* WHAT YOU NEED TO DO
Would you restate all of the entries verbatim, minus any images?

* DATA FOR PROCESSING
• • • • •

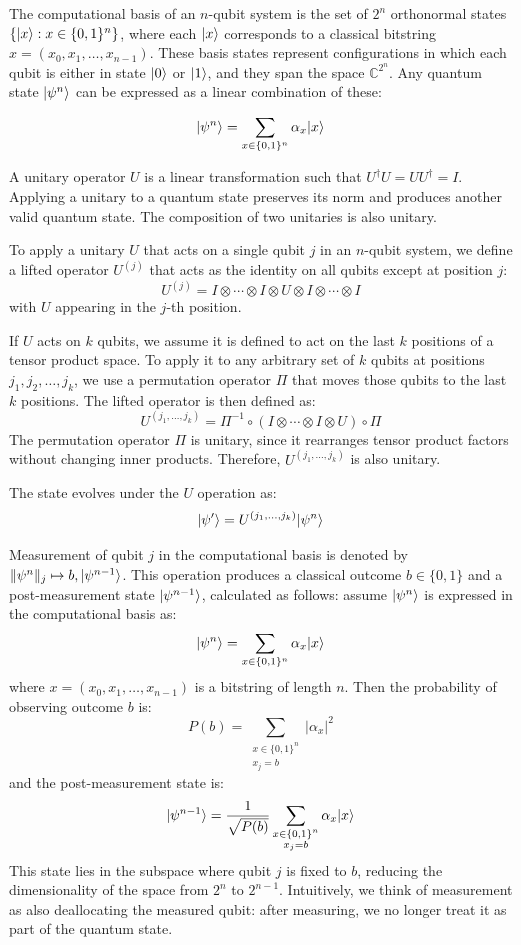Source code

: The computational basis of an $n$-qubit system is the set of $2^n$ orthonormal states $\{\ket{x} : x \in \{0,1\}^n\}$, where each $\ket{x}$ corresponds to a classical bitstring $x = (x_0, x_1, \ldots, x_{n-1})$. These basis states represent configurations in which each qubit is either in state $\ket{0}$ or $\ket{1}$, and they span the space $\mathbb{C}^{2^n}$. Any quantum state $\ket{\psi^n}$ can be expressed as a linear combination of these:

\[
\ket{\psi^n} = \sum_{x \in \{0,1\}^n} \alpha_x \ket{x}
\]


A unitary operator $U$ is a linear transformation such that $U^\dagger U = UU^\dagger = I$. Applying a unitary to a quantum state preserves its norm and produces another valid quantum state. The composition of two unitaries is also unitary.

To apply a unitary $U$ that acts on a single qubit $j$ in an $n$-qubit system, we define a lifted operator $U^{(j)}$ that acts as the identity on all qubits except at position $j$:
\[
U^{(j)} = I \otimes \cdots \otimes I \otimes U \otimes I \otimes \cdots \otimes I
\]
with $U$ appearing in the $j$-th position.

If $U$ acts on $k$ qubits, we assume it is defined to act on the last $k$ positions of a tensor product space. To apply it to any arbitrary set of $k$ qubits at positions $j_1, j_2, \ldots, j_k$, we use a permutation operator $\Pi$ that moves those qubits to the last $k$ positions. The lifted operator is then defined as:
\[
U^{(j_1, \ldots, j_k)} = \Pi^{-1} \circ (I \otimes \cdots \otimes I \otimes U) \circ \Pi
\]
The permutation operator $\Pi$ is unitary, since it rearranges tensor product factors without changing inner products. Therefore, $U^{(j_1, \ldots, j_k)}$ is also unitary.

The state evolves under the $U$ operation as:
\[
\ket{\psi'} = U^{(j_1, \ldots, j_k)} \ket{\psi^n}
\]


Measurement of qubit $j$ in the computational basis is denoted by $\|\psi^n\|_j \mapsto b, \ket{\psi^{n-1}}$. This operation produces a classical outcome $b \in \{0, 1\}$ and a post-measurement state $\ket{\psi^{n-1}}$, calculated as follows: assume $\ket{\psi^n}$ is expressed in the computational basis as:
\[
\ket{\psi^n} = \sum_{x \in \{0,1\}^n} \alpha_x \ket{x}
\]
where $x = (x_0, x_1, \ldots, x_{n-1})$ is a bitstring of length $n$. Then the probability of observing outcome $b$ is:
\[
P(b) = \sum_{\substack{x \in \{0,1\}^n \\ x_j = b}} |\alpha_x|^2
\]
and the post-measurement state is:
\[
\ket{\psi^{n-1}} = \frac{1}{\sqrt{P(b)}} \sum_{\substack{x \in \{0,1\}^n \\ x_j = b}} \alpha_x \ket{x}
\]
This state lies in the subspace where qubit $j$ is fixed to $b$, reducing the dimensionality of the space from $2^n$ to $2^{n-1}$. Intuitively, we think of measurement as also deallocating the measured qubit: after measuring, we no longer treat it as part of the quantum state.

• • • • •

* RESPONSE
Source code

: The computational basis of an $n$-qubit system is the set of $2^n$ orthonormal states $\{\ket{x} : x \in \{0,1\}^n\}$, where each $\ket{x}$ corresponds to a classical bitstring $x = (x_0, x_1, \ldots, x_{n-1})$. These basis states represent configurations in which each qubit is either in state $\ket{0}$ or $\ket{1}$, and they span the space $\mathbb{C}^{2^n}$. Any quantum state $\ket{\psi^n}$ can be expressed as a linear combination of these:

\[
\ket{\psi^n} = \sum_{x \in \{0,1\}^n} \alpha_x \ket{x}
\]


A unitary operator $U$ is a linear transformation such that $U^\dagger U = UU^\dagger = I$. Applying a unitary to a quantum state preserves its norm and produces another valid quantum state. The composition of two unitaries is also unitary.

To apply a unitary $U$ that acts on a single qubit $j$ in an $n$-qubit system, we define a lifted operator $U^{(j)}$ that acts as the identity on all qubits except at position $j$:
\[
U^{(j)} = I \otimes \cdots \otimes I \otimes U \otimes I \otimes \cdots \otimes I
\]
with $U$ appearing in the $j$-th position.

If $U$ acts on $k$ qubits, we assume it is defined to act on the last $k$ positions of a tensor product space. To apply it to any arbitrary set of $k$ qubits at positions $j_1, j_2, \ldots, j_k$, we use a permutation operator $\Pi$ that moves those qubits to the last $k$ positions. The lifted operator is then defined as:
\[
U^{(j_1, \ldots, j_k)} = \Pi^{-1} \circ (I \otimes \cdots \otimes I \otimes U) \circ \Pi
\]
The permutation operator $\Pi$ is unitary, since it rearranges tensor product factors without changing inner products. Therefore, $U^{(j_1, \ldots, j_k)}$ is also unitary.

The state evolves under the $U$ operation as:
\[
\ket{\psi'} = U^{(j_1, \ldots, j_k)} \ket{\psi^n}
\]


Measurement of qubit $j$ in the computational basis is denoted by $\|\psi^n\|_j \mapsto b, \ket{\psi^{n-1}}$. This operation produces a classical outcome $b \in \{0, 1\}$ and a post-measurement state $\ket{\psi^{n-1}}$, calculated as follows: assume $\ket{\psi^n}$ is expressed in the computational basis as:
\[
\ket{\psi^n} = \sum_{x \in \{0,1\}^n} \alpha_x \ket{x}
\]
where $x = (x_0, x_1, \ldots, x_{n-1})$ is a bitstring of length $n$. Then the probability of observing outcome $b$ is:
\[
P(b) = \sum_{\substack{x \in \{0,1\}^n \\ x_j = b}} |\alpha_x|^2
\]
and the post-measurement state is:
\[
\ket{\psi^{n-1}} = \frac{1}{\sqrt{P(b)}} \sum_{\substack{x \in \{0,1\}^n \\ x_j = b}} \alpha_x \ket{x}
\]
This state lies in the subspace where qubit $j$ is fixed to $b$, reducing the dimensionality of the space from $2^n$ to $2^{n-1}$. Intuitively, we think of measurement as also deallocating the measured qubit: after measuring, we no longer treat it as part of the quantum state.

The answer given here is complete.